▸ Saved entries:
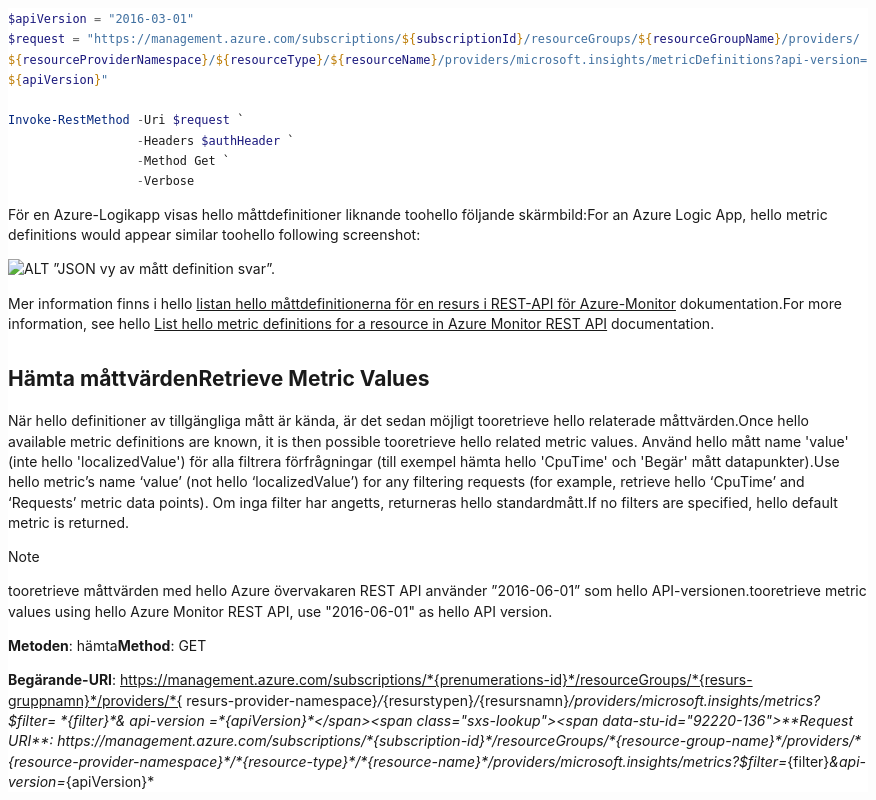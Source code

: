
 ```PowerShell
$apiVersion = "2016-03-01"
$request = "https://management.azure.com/subscriptions/${subscriptionId}/resourceGroups/${resourceGroupName}/providers/${resourceProviderNamespace}/${resourceType}/${resourceName}/providers/microsoft.insights/metricDefinitions?api-version=${apiVersion}"

Invoke-RestMethod -Uri $request `
                  -Headers $authHeader `
                  -Method Get `
                  -Verbose
```
<span data-ttu-id="92220-127">För en Azure-Logikapp visas hello måttdefinitioner liknande toohello följande skärmbild:</span><span class="sxs-lookup"><span data-stu-id="92220-127">For an Azure Logic App, hello metric definitions would appear similar toohello following screenshot:</span></span>

![ALT ”JSON vy av mått definition svar”.](./media/monitoring-rest-api-walkthrough/available_metric_definitions_logic_app_json_response_clean.png)

<span data-ttu-id="92220-129">Mer information finns i hello [listan hello måttdefinitionerna för en resurs i REST-API för Azure-Monitor](https://msdn.microsoft.com/library/azure/mt743621.aspx) dokumentation.</span><span class="sxs-lookup"><span data-stu-id="92220-129">For more information, see hello [List hello metric definitions for a resource in Azure Monitor REST API](https://msdn.microsoft.com/library/azure/mt743621.aspx) documentation.</span></span>

## <a name="retrieve-metric-values"></a><span data-ttu-id="92220-130">Hämta måttvärden</span><span class="sxs-lookup"><span data-stu-id="92220-130">Retrieve Metric Values</span></span>
<span data-ttu-id="92220-131">När hello definitioner av tillgängliga mått är kända, är det sedan möjligt tooretrieve hello relaterade måttvärden.</span><span class="sxs-lookup"><span data-stu-id="92220-131">Once hello available metric definitions are known, it is then possible tooretrieve hello related metric values.</span></span> <span data-ttu-id="92220-132">Använd hello mått name 'value' (inte hello 'localizedValue') för alla filtrera förfrågningar (till exempel hämta hello 'CpuTime' och 'Begär' mått datapunkter).</span><span class="sxs-lookup"><span data-stu-id="92220-132">Use hello metric’s name ‘value’ (not hello ‘localizedValue’) for any filtering requests (for example, retrieve hello ‘CpuTime’ and ‘Requests’ metric data points).</span></span> <span data-ttu-id="92220-133">Om inga filter har angetts, returneras hello standardmått.</span><span class="sxs-lookup"><span data-stu-id="92220-133">If no filters are specified, hello default metric is returned.</span></span>

> [!NOTE]
> <span data-ttu-id="92220-134">tooretrieve måttvärden med hello Azure övervakaren REST API använder ”2016-06-01” som hello API-versionen.</span><span class="sxs-lookup"><span data-stu-id="92220-134">tooretrieve metric values using hello Azure Monitor REST API, use "2016-06-01" as hello API version.</span></span>
>
>

<span data-ttu-id="92220-135">**Metoden**: hämta</span><span class="sxs-lookup"><span data-stu-id="92220-135">**Method**: GET</span></span>

<span data-ttu-id="92220-136">**Begärande-URI**: https://management.azure.com/subscriptions/*{prenumerations-id}*/resourceGroups/*{resurs-gruppnamn}*/providers/*{ resurs-provider-namespace}*/*{resurstypen}*/*{resursnamn}*/providers/microsoft.insights/metrics?$filter= *{filter}*& api-version =*{apiVersion}*</span><span class="sxs-lookup"><span data-stu-id="92220-136">**Request URI**: https://management.azure.com/subscriptions/*{subscription-id}*/resourceGroups/*{resource-group-name}*/providers/*{resource-provider-namespace}*/*{resource-type}*/*{resource-name}*/providers/microsoft.insights/metrics?$filter=*{filter}*&api-version=*{apiVersion}*</span></span>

▸ Goal of the exercise: Output each line above exactly. Skip the images.

▸ Answer space:
Source code

:
 ```PowerShell
$apiVersion = "2016-03-01"
$request = "https://management.azure.com/subscriptions/${subscriptionId}/resourceGroups/${resourceGroupName}/providers/${resourceProviderNamespace}/${resourceType}/${resourceName}/providers/microsoft.insights/metricDefinitions?api-version=${apiVersion}"

Invoke-RestMethod -Uri $request `
                  -Headers $authHeader `
                  -Method Get `
                  -Verbose
```
<span data-ttu-id="92220-127">För en Azure-Logikapp visas hello måttdefinitioner liknande toohello följande skärmbild:</span><span class="sxs-lookup"><span data-stu-id="92220-127">For an Azure Logic App, hello metric definitions would appear similar toohello following screenshot:</span></span>

![ALT ”JSON vy av mått definition svar”.](./media/monitoring-rest-api-walkthrough/available_metric_definitions_logic_app_json_response_clean.png)

<span data-ttu-id="92220-129">Mer information finns i hello [listan hello måttdefinitionerna för en resurs i REST-API för Azure-Monitor](https://msdn.microsoft.com/library/azure/mt743621.aspx) dokumentation.</span><span class="sxs-lookup"><span data-stu-id="92220-129">For more information, see hello [List hello metric definitions for a resource in Azure Monitor REST API](https://msdn.microsoft.com/library/azure/mt743621.aspx) documentation.</span></span>

## <a name="retrieve-metric-values"></a><span data-ttu-id="92220-130">Hämta måttvärden</span><span class="sxs-lookup"><span data-stu-id="92220-130">Retrieve Metric Values</span></span>
<span data-ttu-id="92220-131">När hello definitioner av tillgängliga mått är kända, är det sedan möjligt tooretrieve hello relaterade måttvärden.</span><span class="sxs-lookup"><span data-stu-id="92220-131">Once hello available metric definitions are known, it is then possible tooretrieve hello related metric values.</span></span> <span data-ttu-id="92220-132">Använd hello mått name 'value' (inte hello 'localizedValue') för alla filtrera förfrågningar (till exempel hämta hello 'CpuTime' och 'Begär' mått datapunkter).</span><span class="sxs-lookup"><span data-stu-id="92220-132">Use hello metric’s name ‘value’ (not hello ‘localizedValue’) for any filtering requests (for example, retrieve hello ‘CpuTime’ and ‘Requests’ metric data points).</span></span> <span data-ttu-id="92220-133">Om inga filter har angetts, returneras hello standardmått.</span><span class="sxs-lookup"><span data-stu-id="92220-133">If no filters are specified, hello default metric is returned.</span></span>

> [!NOTE]
> <span data-ttu-id="92220-134">tooretrieve måttvärden med hello Azure övervakaren REST API använder ”2016-06-01” som hello API-versionen.</span><span class="sxs-lookup"><span data-stu-id="92220-134">tooretrieve metric values using hello Azure Monitor REST API, use "2016-06-01" as hello API version.</span></span>
>
>

<span data-ttu-id="92220-135">**Metoden**: hämta</span><span class="sxs-lookup"><span data-stu-id="92220-135">**Method**: GET</span></span>

<span data-ttu-id="92220-136">**Begärande-URI**: https://management.azure.com/subscriptions/*{prenumerations-id}*/resourceGroups/*{resurs-gruppnamn}*/providers/*{ resurs-provider-namespace}*/*{resurstypen}*/*{resursnamn}*/providers/microsoft.insights/metrics?$filter= *{filter}*& api-version =*{apiVersion}*</span><span class="sxs-lookup"><span data-stu-id="92220-136">**Request URI**: https://management.azure.com/subscriptions/*{subscription-id}*/resourceGroups/*{resource-group-name}*/providers/*{resource-provider-namespace}*/*{resource-type}*/*{resource-name}*/providers/microsoft.insights/metrics?$filter=*{filter}*&api-version=*{apiVersion}*</span></span>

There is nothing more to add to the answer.